Soviet Guards badge worn by members of Guards units

Guards units (Russian: Гвардия, romanizedGvardiya) were elite units and formations in the Soviet Armed Forces that continue to exist in the Russian Armed Forces and other post-Soviet states. These units were awarded Guards status after distinguishing themselves in wartime service, and are considered to have elite status. The Guards designation originated during World War II, its name coming both from the Russian Imperial Guard, and the old Bolshevik Red Guards.[1][2] Practical benefits of the status included double pay for ordinary soldiers and the designation often served as a morale-boosting source of unit pride.

History

Soviet general Mikhail Katukov wearing his Guards insignia, 1943
The Guards battle flag of the 6th Guards Fighter Aviation Corps

The title of Guards within the Soviet Armed Forces was first introduced on 18 September 1941, at the direction of the Headquarters of the Supreme High Command (Stavka). By order No. 308 of the People's Commissar of Defence, the 100th, 127th, 153rd and 161st Rifle Divisions were renamed the 1st, 2nd, 3rd and 4th Guards Rifle Divisions, respectively, for their distinguished service during the 1941 Yelnya Offensive. The Soviet 316th Rifle Division was renamed the 8th Guards Rifle Division on 18 November 1941, following the actions of the Panfilovtsy and was given the Panfilovskaya title in honor of its late commander Ivan Panfilov.
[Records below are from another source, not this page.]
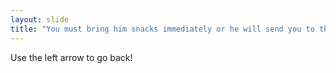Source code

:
 ```yaml
---
layout: slide
title: "You must bring him snacks immediately or he will send you to the underworld"
---
```


Use the left arrow to go back!
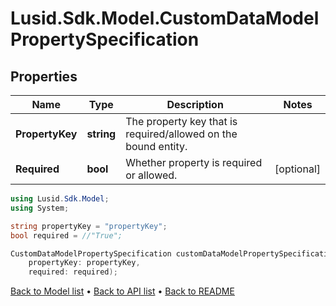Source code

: # Lusid.Sdk.Model.CustomDataModelPropertySpecification

## Properties

Name | Type | Description | Notes
------------ | ------------- | ------------- | -------------
**PropertyKey** | **string** | The property key that is required/allowed on the bound entity. | 
**Required** | **bool** | Whether property is required or allowed. | [optional] 

```csharp
using Lusid.Sdk.Model;
using System;

string propertyKey = "propertyKey";
bool required = //"True";

CustomDataModelPropertySpecification customDataModelPropertySpecificationInstance = new CustomDataModelPropertySpecification(
    propertyKey: propertyKey,
    required: required);
```

[Back to Model list](../README.md#documentation-for-models) &#8226; [Back to API list](../README.md#documentation-for-api-endpoints) &#8226; [Back to README](../README.md)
By the end of 1941, the 107th, 120th, 64th, 316th, 78th, and 52nd Rifle Divisions had become the 5th through 10th Guards Rifle Divisions.[3] By the end of the war, over 4,500 units, formations, and ships had received the Guards designation, including eleven field armies, six tank armies, 40 rifle corps, and 117 rifle divisions.[4] However, not all Guards units received their status through combat: all artillery units equipped with Katyusha multiple rocket launchers were designated Guards Mortar units upon formation.[5] Airborne units, already considered elite, were also formed as Guards rather than receiving the status through combat action. Some twenty Guards Airborne Brigades were converted into the 11th–16th Guards Rifle Divisions in December 1943.[6]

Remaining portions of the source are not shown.